— Assignment —
Exact wording is required for every entry; transcribe all of them and leave the images out.

——

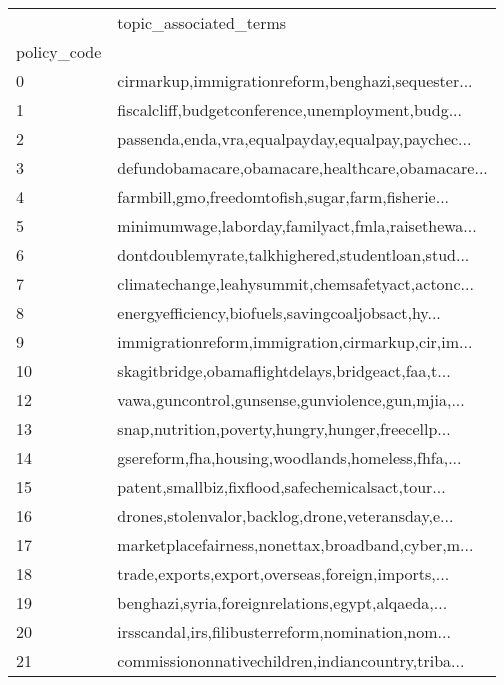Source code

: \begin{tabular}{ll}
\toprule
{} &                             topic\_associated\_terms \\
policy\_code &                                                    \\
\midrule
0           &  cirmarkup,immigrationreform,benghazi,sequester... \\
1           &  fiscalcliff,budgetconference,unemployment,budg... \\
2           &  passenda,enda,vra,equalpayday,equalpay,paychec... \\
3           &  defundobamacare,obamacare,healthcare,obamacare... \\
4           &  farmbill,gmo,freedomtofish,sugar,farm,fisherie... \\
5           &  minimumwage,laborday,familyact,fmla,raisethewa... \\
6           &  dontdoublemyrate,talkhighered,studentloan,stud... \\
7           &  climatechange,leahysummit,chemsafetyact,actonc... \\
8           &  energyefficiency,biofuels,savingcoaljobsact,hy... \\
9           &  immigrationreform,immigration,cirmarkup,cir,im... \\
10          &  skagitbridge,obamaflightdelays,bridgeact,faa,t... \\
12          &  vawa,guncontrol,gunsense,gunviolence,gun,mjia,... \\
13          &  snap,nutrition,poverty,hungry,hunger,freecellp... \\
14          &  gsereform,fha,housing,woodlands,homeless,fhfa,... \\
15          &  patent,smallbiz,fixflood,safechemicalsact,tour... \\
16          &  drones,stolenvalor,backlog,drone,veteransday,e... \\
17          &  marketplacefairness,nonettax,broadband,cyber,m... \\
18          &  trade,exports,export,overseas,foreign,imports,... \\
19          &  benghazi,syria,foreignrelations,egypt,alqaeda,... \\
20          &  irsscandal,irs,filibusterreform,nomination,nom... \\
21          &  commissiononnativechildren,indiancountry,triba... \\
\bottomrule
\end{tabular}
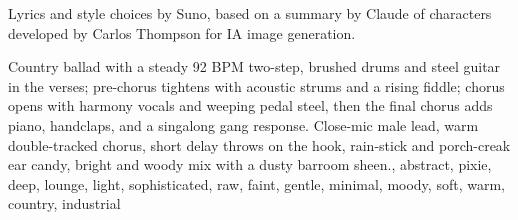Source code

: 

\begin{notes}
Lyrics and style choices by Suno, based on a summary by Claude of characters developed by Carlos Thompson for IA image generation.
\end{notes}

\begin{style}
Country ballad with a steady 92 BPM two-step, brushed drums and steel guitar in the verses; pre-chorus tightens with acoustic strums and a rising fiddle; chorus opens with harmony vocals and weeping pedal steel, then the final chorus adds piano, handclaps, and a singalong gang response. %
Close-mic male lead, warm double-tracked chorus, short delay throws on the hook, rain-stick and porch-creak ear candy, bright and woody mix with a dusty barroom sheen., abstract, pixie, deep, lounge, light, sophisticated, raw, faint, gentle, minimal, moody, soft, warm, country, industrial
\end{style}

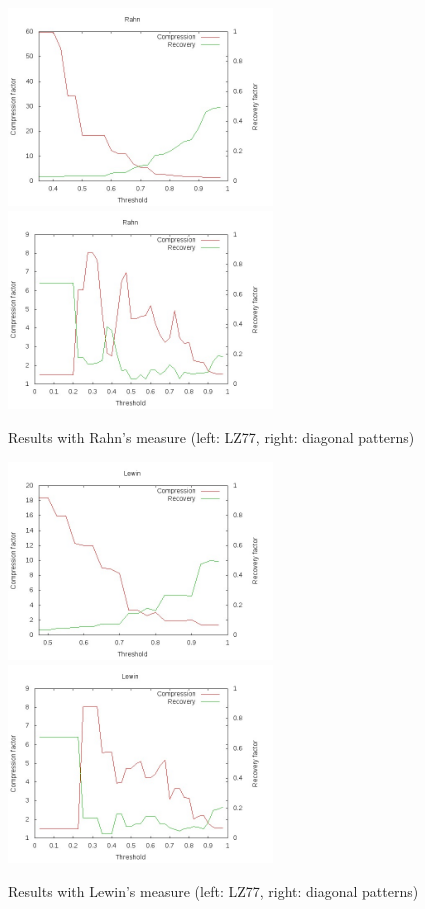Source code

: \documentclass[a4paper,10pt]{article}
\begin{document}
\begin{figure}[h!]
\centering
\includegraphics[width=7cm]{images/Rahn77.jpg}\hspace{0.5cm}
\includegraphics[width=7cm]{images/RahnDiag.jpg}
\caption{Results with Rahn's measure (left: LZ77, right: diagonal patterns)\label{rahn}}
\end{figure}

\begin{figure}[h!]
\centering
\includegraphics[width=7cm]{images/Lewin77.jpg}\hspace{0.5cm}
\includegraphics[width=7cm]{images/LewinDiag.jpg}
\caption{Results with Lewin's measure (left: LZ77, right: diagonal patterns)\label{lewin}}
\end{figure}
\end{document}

——

— Task output —
Source code

: \begin{tabular}{ll}
\toprule
{} &                             topic\_associated\_terms \\
policy\_code &                                                    \\
\midrule
0           &  cirmarkup,immigrationreform,benghazi,sequester... \\
1           &  fiscalcliff,budgetconference,unemployment,budg... \\
2           &  passenda,enda,vra,equalpayday,equalpay,paychec... \\
3           &  defundobamacare,obamacare,healthcare,obamacare... \\
4           &  farmbill,gmo,freedomtofish,sugar,farm,fisherie... \\
5           &  minimumwage,laborday,familyact,fmla,raisethewa... \\
6           &  dontdoublemyrate,talkhighered,studentloan,stud... \\
7           &  climatechange,leahysummit,chemsafetyact,actonc... \\
8           &  energyefficiency,biofuels,savingcoaljobsact,hy... \\
9           &  immigrationreform,immigration,cirmarkup,cir,im... \\
10          &  skagitbridge,obamaflightdelays,bridgeact,faa,t... \\
12          &  vawa,guncontrol,gunsense,gunviolence,gun,mjia,... \\
13          &  snap,nutrition,poverty,hungry,hunger,freecellp... \\
14          &  gsereform,fha,housing,woodlands,homeless,fhfa,... \\
15          &  patent,smallbiz,fixflood,safechemicalsact,tour... \\
16          &  drones,stolenvalor,backlog,drone,veteransday,e... \\
17          &  marketplacefairness,nonettax,broadband,cyber,m... \\
18          &  trade,exports,export,overseas,foreign,imports,... \\
19          &  benghazi,syria,foreignrelations,egypt,alqaeda,... \\
20          &  irsscandal,irs,filibusterreform,nomination,nom... \\
21          &  commissiononnativechildren,indiancountry,triba... \\
\bottomrule
\end{tabular}
Source code

: 

\begin{notes}
Lyrics and style choices by Suno, based on a summary by Claude of characters developed by Carlos Thompson for IA image generation.
\end{notes}

\begin{style}
Country ballad with a steady 92 BPM two-step, brushed drums and steel guitar in the verses; pre-chorus tightens with acoustic strums and a rising fiddle; chorus opens with harmony vocals and weeping pedal steel, then the final chorus adds piano, handclaps, and a singalong gang response. %
Close-mic male lead, warm double-tracked chorus, short delay throws on the hook, rain-stick and porch-creak ear candy, bright and woody mix with a dusty barroom sheen., abstract, pixie, deep, lounge, light, sophisticated, raw, faint, gentle, minimal, moody, soft, warm, country, industrial
\end{style}

Source code

: \documentclass[a4paper,10pt]{article}
\begin{document}
\begin{figure}[h!]
\centering
\includegraphics[width=7cm]{images/Rahn77.jpg}\hspace{0.5cm}
\includegraphics[width=7cm]{images/RahnDiag.jpg}
\caption{Results with Rahn's measure (left: LZ77, right: diagonal patterns)\label{rahn}}
\end{figure}

\begin{figure}[h!]
\centering
\includegraphics[width=7cm]{images/Lewin77.jpg}\hspace{0.5cm}
\includegraphics[width=7cm]{images/LewinDiag.jpg}
\caption{Results with Lewin's measure (left: LZ77, right: diagonal patterns)\label{lewin}}
\end{figure}
\end{document}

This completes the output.